** Exercise materials follows **
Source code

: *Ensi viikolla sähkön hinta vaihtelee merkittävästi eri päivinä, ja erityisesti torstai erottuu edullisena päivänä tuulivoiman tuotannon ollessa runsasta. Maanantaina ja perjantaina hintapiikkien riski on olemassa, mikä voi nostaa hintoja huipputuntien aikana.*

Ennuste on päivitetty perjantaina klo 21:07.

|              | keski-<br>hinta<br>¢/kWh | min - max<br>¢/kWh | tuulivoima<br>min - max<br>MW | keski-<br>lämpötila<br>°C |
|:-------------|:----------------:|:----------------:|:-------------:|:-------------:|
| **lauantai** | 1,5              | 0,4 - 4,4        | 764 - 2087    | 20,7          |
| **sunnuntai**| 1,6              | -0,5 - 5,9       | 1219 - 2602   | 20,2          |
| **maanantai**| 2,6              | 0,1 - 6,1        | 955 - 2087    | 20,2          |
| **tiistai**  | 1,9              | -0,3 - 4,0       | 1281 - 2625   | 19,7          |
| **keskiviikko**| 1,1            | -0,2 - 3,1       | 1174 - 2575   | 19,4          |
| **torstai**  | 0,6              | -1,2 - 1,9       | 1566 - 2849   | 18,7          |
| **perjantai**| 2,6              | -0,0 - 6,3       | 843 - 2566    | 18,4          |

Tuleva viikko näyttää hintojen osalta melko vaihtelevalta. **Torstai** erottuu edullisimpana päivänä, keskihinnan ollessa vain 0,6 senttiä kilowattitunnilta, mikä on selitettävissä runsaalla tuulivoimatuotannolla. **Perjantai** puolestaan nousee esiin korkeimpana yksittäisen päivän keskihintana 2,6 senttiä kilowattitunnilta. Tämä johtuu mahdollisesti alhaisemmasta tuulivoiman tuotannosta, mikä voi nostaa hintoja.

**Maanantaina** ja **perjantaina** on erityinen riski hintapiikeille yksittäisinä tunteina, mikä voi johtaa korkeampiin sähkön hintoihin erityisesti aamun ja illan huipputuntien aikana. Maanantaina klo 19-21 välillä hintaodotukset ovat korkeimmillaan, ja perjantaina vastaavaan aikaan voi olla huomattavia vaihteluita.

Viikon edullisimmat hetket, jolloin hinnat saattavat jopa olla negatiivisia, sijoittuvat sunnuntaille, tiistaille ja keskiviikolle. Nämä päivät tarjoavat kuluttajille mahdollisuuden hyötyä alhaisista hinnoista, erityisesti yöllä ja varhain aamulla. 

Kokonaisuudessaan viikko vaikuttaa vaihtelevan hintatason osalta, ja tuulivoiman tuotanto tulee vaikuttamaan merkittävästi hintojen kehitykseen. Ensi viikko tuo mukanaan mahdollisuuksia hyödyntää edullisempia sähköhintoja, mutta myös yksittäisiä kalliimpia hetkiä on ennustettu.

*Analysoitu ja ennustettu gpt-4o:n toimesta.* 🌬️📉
** End of Exercise materials **
** Exercise materials follows **
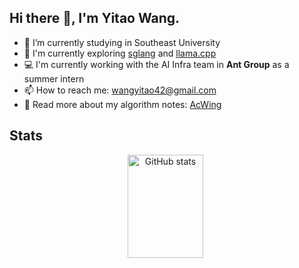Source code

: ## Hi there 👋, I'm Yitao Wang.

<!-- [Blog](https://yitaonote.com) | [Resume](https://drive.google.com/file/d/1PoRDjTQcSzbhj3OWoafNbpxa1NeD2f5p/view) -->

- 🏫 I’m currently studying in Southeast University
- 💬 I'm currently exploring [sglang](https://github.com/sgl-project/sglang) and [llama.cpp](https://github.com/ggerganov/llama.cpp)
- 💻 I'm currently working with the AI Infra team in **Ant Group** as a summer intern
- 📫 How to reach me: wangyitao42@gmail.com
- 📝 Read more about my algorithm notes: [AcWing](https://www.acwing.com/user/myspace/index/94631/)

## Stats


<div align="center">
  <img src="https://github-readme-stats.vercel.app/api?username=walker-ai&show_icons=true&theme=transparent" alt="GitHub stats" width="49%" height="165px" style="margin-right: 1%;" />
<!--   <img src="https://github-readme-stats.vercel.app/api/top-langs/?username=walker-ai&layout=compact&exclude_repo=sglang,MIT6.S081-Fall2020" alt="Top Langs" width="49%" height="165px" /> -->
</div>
** End of Exercise materials **
** Exercise materials follows **
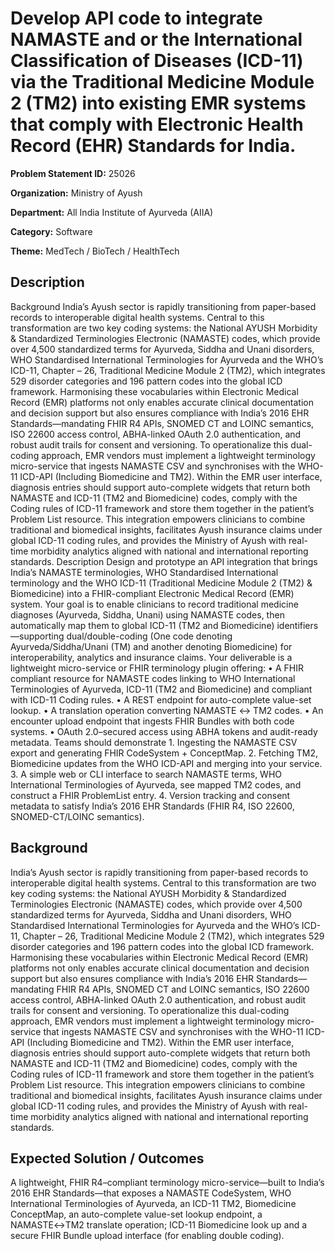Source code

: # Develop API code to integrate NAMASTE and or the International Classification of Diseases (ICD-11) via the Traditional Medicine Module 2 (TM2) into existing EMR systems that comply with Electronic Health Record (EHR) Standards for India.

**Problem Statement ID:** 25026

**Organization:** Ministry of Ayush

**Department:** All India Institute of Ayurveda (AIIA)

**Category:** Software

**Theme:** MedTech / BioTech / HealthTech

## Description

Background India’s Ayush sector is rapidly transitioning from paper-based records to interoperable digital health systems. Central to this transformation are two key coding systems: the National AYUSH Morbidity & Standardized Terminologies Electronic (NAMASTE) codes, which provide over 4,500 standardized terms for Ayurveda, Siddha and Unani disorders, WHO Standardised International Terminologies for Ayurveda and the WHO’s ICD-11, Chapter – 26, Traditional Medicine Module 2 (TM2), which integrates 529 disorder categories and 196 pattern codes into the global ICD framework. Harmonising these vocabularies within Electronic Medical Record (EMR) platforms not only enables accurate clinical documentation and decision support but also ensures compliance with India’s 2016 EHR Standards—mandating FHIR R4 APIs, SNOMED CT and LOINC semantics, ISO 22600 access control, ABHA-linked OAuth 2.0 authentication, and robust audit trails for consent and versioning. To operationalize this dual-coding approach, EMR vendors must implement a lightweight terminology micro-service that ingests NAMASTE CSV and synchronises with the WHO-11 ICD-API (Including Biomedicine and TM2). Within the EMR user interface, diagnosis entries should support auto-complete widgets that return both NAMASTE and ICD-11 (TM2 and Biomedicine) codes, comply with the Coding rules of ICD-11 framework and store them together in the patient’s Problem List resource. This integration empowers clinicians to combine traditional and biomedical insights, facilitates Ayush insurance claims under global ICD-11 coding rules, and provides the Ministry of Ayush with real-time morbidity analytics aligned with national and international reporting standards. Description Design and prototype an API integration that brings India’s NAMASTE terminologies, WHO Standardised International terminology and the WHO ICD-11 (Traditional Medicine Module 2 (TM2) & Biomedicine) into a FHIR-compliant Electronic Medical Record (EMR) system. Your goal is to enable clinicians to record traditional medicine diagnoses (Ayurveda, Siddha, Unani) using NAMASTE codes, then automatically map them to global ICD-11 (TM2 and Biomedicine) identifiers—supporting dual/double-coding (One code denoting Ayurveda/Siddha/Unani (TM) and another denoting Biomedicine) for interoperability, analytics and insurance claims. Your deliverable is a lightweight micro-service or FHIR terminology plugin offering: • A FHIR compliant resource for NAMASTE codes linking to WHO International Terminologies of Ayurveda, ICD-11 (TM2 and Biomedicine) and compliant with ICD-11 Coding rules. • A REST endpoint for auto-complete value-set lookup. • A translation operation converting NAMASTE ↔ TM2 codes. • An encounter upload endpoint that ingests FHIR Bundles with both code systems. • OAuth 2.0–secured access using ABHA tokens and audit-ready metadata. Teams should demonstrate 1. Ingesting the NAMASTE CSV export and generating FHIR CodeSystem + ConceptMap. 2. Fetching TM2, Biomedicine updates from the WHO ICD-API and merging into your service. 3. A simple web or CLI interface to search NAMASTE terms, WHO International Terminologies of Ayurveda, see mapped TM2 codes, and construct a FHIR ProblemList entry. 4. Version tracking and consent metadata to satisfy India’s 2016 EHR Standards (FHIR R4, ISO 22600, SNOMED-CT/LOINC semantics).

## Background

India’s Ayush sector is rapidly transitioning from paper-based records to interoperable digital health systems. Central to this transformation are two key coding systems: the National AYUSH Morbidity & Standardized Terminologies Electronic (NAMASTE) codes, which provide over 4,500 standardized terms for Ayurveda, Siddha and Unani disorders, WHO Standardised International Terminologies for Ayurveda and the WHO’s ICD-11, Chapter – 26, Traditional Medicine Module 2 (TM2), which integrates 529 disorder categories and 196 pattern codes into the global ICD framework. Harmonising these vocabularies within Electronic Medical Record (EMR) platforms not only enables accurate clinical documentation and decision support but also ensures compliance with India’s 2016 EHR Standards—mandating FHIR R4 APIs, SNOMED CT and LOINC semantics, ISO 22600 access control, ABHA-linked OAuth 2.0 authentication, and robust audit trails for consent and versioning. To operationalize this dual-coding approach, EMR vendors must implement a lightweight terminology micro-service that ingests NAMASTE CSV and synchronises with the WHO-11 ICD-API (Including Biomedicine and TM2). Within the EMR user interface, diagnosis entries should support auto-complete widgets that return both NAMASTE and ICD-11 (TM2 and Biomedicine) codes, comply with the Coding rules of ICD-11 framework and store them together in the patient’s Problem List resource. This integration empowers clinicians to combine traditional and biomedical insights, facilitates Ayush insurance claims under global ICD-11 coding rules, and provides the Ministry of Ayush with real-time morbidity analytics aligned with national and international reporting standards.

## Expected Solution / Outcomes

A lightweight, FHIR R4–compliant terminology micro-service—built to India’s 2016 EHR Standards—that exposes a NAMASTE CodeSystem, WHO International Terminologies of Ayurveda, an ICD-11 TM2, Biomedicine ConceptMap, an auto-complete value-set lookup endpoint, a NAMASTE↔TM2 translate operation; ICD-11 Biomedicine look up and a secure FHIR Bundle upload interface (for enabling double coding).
** End of Exercise materials **
Task item.
Write down only the number of lines above where the word "vercel" occurs.

Reply.
2